I think it's worth keeping the message around that was just edited in and then out again: The bomb is PRIMED, that may be the reason why it makes PRIME numbers. Fabian42 (talk) 19:03, 14 June 2018 (UTC)

- Thanks for your critics but that sentence explains nothing. There is no bomb mentioned in the comic, it's an exploding package. And was it drunken, prepared, armed (obviously it was), or a mathematic variable like x' (x primed) referring to the prime symbol. You can find even more meanings of this simple word. I also don't understand why it should be
*the reason*. Bombs are often armed but they don't produce prime factors on detonation. The explanation should be no puzzle game. --Dgbrt (talk) 19:53, 14 June 2018 (UTC)
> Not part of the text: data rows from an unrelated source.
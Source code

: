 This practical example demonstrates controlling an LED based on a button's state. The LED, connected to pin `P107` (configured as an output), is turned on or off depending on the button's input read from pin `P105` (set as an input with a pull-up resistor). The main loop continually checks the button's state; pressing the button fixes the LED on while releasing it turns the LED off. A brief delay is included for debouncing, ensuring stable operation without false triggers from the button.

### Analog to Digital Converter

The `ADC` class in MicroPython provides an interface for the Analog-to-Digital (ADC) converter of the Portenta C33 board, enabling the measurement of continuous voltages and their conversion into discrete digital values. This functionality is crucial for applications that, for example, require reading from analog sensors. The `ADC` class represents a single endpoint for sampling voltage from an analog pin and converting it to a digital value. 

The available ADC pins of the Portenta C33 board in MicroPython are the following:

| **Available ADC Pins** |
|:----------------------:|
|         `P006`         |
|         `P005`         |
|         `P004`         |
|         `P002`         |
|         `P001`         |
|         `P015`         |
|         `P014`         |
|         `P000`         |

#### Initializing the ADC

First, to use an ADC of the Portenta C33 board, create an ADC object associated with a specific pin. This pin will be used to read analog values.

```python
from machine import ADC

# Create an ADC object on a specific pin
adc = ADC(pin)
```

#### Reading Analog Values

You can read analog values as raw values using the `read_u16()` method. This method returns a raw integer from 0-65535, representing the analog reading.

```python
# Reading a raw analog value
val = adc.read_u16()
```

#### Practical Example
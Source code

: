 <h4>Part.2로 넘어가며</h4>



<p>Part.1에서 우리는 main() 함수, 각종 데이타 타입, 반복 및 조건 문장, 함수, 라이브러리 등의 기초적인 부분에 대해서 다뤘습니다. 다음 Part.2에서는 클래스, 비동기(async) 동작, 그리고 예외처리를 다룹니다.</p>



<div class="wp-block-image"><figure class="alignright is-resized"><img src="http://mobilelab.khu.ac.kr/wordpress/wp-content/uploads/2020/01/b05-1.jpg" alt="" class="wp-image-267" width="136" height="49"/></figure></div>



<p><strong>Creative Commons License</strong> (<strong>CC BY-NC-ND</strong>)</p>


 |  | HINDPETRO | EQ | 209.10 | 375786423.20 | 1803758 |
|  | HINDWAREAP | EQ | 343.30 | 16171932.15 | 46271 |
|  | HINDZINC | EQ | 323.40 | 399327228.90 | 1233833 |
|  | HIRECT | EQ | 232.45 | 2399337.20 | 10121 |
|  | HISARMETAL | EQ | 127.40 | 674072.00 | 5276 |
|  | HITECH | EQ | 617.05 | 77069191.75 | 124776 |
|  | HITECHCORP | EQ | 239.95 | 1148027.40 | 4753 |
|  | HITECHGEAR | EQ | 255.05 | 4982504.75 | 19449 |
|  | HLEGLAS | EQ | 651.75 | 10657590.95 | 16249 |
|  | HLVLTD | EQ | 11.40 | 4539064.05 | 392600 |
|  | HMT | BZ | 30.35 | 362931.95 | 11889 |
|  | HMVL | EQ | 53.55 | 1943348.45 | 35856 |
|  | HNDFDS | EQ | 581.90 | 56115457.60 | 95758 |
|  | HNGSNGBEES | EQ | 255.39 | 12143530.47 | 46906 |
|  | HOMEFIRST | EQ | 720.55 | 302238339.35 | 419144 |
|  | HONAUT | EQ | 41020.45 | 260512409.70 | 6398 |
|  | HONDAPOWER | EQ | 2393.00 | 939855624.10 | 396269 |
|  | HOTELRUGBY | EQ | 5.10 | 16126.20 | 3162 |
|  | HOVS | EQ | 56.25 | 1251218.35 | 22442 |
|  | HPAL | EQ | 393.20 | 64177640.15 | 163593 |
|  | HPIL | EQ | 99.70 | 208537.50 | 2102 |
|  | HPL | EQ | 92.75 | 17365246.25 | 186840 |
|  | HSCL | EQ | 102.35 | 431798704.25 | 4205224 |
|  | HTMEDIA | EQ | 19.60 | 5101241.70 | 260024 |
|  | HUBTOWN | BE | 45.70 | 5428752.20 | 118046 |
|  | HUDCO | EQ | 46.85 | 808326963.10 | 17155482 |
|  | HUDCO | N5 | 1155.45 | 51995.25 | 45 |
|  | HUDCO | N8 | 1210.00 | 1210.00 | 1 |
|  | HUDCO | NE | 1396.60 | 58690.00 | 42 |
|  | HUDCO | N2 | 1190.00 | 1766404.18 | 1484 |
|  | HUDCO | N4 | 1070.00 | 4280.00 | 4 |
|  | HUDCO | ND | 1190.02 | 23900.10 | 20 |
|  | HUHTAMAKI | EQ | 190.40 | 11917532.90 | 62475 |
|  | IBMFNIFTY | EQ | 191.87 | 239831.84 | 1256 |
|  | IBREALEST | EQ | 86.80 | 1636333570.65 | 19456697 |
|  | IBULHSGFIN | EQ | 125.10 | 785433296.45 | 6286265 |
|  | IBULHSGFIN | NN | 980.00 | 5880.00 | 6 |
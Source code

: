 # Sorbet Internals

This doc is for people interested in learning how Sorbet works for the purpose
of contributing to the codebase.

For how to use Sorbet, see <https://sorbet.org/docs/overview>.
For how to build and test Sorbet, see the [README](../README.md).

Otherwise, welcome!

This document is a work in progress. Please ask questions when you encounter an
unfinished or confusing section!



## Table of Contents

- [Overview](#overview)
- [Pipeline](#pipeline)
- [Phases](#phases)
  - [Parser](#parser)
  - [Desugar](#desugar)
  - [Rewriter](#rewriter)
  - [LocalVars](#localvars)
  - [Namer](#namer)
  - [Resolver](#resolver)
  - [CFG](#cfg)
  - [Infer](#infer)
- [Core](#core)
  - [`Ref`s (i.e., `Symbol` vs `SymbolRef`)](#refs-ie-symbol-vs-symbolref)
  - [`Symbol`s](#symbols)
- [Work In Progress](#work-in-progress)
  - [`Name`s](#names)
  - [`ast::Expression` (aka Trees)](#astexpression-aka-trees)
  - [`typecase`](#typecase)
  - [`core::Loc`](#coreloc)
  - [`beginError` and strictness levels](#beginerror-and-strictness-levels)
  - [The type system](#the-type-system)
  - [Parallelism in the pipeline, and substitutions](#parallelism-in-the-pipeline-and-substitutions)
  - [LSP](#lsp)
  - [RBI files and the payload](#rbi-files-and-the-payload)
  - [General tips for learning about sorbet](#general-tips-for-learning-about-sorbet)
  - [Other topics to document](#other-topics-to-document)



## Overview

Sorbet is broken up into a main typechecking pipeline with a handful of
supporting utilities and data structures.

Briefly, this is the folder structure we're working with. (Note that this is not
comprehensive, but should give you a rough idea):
"70 has other factors, including 1, 10, 14, 35, and 70, but 2, 5, and 7 are the only factors that are prime. All other factors of 70 can be formed by choosing zero, two, or three of the prime factors and multiplying them together." This is incorrect. You can not multiply zero, two, or three of the prime factors to obtain 1. Nitpicking (talk) 02:33, 25 November 2021 (UTC)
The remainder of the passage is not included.